Infine, forse qualcuno può avere timore che negli Stati Uniti queste minoranze, i latinos o i neri, diventino rilevanti, e che la cultura che definiamo wasp possa rigettare la novità, con esiti in futuro drammatici. Continuo a ritenere invece che le fondamenta degli Stati Uniti resteranno solide, perché noi siamo “e pluribus unum”. Non è la prima volta che sperimentiamo fermenti demografici e che comunità intere fanno il loro ingresso negli States. Credo che a tale proposito l’immagine del mosaico – o se volete della paella… – sia più pertinente di quella del melting pot. Perché nel mosaico vengono preservate tutte le tessere che compongono il volto finale, e nella paella tutti gli ingredienti sono importanti per dare sapore: questo è, appunto, “e pluribus unum”. Ciò influenzerà positivamente anche la nostra politica estera, perché gli Stati Uniti – diventando sempre più il microcosmo del nostro pianeta –, grazie anche alle loro dinamiche interne, potranno comprendere meglio quelle globali.

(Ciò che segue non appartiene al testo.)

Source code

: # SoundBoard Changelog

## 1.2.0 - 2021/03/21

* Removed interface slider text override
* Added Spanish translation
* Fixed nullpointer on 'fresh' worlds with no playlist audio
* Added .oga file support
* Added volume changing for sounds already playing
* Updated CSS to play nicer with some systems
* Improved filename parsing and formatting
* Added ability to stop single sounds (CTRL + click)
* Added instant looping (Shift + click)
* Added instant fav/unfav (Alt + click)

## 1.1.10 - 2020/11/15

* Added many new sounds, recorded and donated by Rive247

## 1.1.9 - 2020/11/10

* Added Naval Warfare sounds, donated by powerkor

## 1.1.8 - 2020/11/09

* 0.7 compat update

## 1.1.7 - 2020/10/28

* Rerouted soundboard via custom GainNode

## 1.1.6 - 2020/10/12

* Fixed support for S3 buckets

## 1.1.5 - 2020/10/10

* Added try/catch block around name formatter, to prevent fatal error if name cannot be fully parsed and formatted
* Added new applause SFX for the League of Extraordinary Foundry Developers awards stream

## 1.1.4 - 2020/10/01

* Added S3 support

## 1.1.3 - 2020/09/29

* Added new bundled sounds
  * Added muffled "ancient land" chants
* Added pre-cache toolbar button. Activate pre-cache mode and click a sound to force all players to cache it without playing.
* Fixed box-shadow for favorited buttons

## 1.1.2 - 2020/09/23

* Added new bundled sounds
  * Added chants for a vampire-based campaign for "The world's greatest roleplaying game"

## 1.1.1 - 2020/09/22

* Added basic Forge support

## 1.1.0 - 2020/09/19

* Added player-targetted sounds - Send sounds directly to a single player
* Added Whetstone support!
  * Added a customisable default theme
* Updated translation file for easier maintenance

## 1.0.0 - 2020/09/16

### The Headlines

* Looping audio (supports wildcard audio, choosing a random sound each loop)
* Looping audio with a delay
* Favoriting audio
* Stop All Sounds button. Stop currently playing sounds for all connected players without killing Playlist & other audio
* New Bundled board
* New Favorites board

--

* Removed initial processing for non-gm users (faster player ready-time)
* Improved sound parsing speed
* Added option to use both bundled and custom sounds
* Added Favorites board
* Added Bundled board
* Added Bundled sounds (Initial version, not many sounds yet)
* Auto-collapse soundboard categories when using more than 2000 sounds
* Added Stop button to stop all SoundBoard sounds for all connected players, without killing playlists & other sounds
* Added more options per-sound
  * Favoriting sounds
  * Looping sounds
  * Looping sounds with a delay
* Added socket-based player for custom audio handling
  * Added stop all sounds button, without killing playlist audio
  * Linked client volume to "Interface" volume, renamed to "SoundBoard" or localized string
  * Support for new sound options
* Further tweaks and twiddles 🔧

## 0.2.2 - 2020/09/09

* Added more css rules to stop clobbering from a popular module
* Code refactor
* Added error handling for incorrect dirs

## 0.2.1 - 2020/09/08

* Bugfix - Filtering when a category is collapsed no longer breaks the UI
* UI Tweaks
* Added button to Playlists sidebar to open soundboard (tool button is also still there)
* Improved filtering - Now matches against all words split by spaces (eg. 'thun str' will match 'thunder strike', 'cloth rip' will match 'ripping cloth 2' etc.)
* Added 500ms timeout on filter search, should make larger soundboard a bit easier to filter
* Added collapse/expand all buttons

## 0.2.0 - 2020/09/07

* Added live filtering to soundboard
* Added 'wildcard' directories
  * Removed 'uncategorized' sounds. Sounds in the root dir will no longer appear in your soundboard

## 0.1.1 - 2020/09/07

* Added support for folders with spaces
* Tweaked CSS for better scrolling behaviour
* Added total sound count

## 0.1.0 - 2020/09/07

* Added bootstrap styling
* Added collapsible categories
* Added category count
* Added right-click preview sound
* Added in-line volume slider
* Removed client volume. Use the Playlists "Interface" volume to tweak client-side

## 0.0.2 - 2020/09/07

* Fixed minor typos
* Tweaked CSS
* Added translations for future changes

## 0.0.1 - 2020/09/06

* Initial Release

Ogni comunità che è entrata negli States è venuta per farne parte, non è sbarcata in una landa deserta. E ora ci aiuta dando il suo originale contributo. Ad esempio, una maggiore presenza di latinos negli Usa porta con sé anche una storia e una cultura ispanica densa di relazioni con il mondo ebraico e islamico, preziosa nei momenti in cui l’incontro con il mondo mediterraneo diventa una priorità. Ed è evidente quanto aiuto anche la comunità nera americana abbia dato e possa dare al Paese in termini strategici. Ma è lo sguardo alla loro fedeltà non comune che sempre ci porteremo dentro.